Now, we could just click  >Developer >XML >Export. But there are a couple of reasons why we might want to do it from code. Firstly, each period, we will be receiving a report from each BU, and it would be nice to do the export as a batch operation.

Secondly, the XML map inside Excel seems to not keep a reference to the schema from which it was created. This means that when the XML is exported the root element comes out as just <bureport>, whereas we want it to have a reference to the schema:

<bureport xmlns:xsi=’http://www.w3.org/2001/XMLSchema-instance&#8217; xsi:noNamespaceSchemaLocation=’bureport.xsd’>

where the critical bit is the filename at the end: bureport.xsd. For simplicity, this is assumed to be in the same directory as the bureport XML file.

Maybe I’m missing something here, but it seems odd that Excel internalizes the schema, but doesn’t have an option to associate a schema location with a map, and then generate a root element with that location, as above, in exported files.

Now, to begin with, I’m going to ignore the batch-operation over multiple workbooks, because it should be straightforward. So the exporting code is going to go into the bureport workbook (template) itself, and I’ll just run it directly from each workbook, from the VBA side.

The code needs to:

  • construct the output file name from the BU name and period (e.g.

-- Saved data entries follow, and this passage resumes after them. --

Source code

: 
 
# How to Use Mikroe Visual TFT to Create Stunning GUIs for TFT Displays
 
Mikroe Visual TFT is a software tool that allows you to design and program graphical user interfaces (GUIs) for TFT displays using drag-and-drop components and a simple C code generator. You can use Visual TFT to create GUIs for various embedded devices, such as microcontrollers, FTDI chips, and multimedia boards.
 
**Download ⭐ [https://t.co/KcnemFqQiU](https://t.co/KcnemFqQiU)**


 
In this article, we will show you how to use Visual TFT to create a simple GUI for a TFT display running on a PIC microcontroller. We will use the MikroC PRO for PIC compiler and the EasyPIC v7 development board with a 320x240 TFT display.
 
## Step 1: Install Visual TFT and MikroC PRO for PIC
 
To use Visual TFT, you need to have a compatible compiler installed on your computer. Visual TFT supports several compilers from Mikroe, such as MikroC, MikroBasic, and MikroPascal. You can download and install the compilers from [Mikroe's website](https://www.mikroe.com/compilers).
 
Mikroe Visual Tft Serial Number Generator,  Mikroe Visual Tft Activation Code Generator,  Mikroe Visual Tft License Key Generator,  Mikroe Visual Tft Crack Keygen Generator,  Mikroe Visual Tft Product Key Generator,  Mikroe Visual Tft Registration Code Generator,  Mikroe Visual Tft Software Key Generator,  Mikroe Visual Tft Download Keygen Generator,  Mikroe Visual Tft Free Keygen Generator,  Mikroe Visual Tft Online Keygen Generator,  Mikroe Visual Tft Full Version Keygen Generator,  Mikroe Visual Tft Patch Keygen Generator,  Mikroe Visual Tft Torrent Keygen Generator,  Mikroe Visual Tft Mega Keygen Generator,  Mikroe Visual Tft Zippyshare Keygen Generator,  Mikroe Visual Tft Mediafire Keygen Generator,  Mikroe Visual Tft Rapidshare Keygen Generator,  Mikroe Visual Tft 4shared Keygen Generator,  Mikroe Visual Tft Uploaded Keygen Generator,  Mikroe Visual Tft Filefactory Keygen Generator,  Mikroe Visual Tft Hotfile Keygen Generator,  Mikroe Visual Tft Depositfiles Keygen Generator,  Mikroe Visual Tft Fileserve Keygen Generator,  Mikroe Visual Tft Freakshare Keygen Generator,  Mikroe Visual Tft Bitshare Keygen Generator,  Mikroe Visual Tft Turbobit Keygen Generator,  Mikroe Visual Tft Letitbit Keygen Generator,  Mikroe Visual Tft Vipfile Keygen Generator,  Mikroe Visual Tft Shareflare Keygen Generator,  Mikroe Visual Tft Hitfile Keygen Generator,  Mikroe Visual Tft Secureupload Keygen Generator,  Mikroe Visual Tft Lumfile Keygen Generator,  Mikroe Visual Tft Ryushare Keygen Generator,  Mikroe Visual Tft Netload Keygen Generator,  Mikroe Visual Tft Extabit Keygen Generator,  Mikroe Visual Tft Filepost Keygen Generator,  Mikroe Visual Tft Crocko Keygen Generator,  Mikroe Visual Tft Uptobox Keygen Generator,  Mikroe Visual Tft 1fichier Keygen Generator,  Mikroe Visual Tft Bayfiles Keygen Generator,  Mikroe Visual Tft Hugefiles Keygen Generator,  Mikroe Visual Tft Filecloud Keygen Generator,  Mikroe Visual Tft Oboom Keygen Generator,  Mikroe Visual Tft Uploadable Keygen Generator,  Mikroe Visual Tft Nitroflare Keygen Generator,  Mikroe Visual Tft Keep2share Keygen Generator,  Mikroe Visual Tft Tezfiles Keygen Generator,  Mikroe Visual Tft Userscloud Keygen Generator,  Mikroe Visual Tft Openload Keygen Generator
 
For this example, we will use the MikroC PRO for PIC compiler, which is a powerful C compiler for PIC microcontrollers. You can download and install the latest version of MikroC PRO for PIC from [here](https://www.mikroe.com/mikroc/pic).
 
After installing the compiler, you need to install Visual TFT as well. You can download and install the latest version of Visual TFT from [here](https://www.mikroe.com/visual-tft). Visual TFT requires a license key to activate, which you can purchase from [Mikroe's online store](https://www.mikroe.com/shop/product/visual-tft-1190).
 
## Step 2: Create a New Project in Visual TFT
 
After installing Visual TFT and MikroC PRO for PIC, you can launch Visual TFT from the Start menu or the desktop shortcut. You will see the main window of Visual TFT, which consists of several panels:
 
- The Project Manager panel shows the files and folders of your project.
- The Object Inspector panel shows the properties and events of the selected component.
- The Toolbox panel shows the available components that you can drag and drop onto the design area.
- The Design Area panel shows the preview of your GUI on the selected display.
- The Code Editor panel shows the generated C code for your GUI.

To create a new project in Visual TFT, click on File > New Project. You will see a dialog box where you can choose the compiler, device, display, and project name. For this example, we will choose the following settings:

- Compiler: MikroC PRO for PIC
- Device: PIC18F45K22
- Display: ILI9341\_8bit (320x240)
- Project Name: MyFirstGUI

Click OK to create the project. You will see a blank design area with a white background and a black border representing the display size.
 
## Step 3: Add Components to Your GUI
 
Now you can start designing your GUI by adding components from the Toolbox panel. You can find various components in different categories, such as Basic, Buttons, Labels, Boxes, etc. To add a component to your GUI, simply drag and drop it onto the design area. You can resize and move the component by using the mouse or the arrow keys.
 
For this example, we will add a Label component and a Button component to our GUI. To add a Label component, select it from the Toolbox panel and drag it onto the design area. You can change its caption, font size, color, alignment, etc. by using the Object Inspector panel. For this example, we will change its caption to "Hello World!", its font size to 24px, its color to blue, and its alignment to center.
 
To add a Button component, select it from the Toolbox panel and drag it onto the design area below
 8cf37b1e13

Report_Applications_4Q2009.xml)
  • open a TextStream on this (new) file
  • get the complete XML string from the bureport map
  • substitute the basic <bureport> element with the full one (see above)
  • write the modified XML string to the TextStream.

Code tomorrow.

Happy Blogday

It’s now a year since I started this blog, and good fun it’s been too (for me at least). There’s something very satisfying about writing a post, particularly when it concludes and summarizes some piece of work. I’ve also found the blog useful for my own reference, when I’ve forgotten the details of something I did some months ago.

A few numbers; 63 posts, 139 comments. Right now, the blog’s had 15,823 visits, which I’m pretty pleased with. Not much, however, compared with John Walkenbach’s 973,794 visitors (we prostrate ourselves before Your Excel-lency). I’m also pleased with my position (which modesty prevents me from mentioning) on Googling “VBA blog”.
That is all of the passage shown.